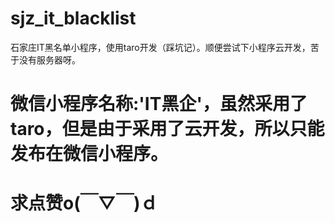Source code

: # sjz_it_blacklist
石家庄IT黑名单小程序，使用taro开发（踩坑记）。顺便尝试下小程序云开发，苦于没有服务器呀。

# 微信小程序名称:'IT黑企'，虽然采用了taro，但是由于采用了云开发，所以只能发布在微信小程序。
# 求点赞o(￣▽￣)ｄ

....................

WORK ITEM:
Only the lines from the one with "石家庄IT黑名单小程序，使用" through the end of the data belong in the answer, each reproduced exactly.

RESPONSE TO THE TASK:
石家庄IT黑名单小程序，使用taro开发（踩坑记）。顺便尝试下小程序云开发，苦于没有服务器呀。

# 微信小程序名称:'IT黑企'，虽然采用了taro，但是由于采用了云开发，所以只能发布在微信小程序。
# 求点赞o(￣▽￣)ｄ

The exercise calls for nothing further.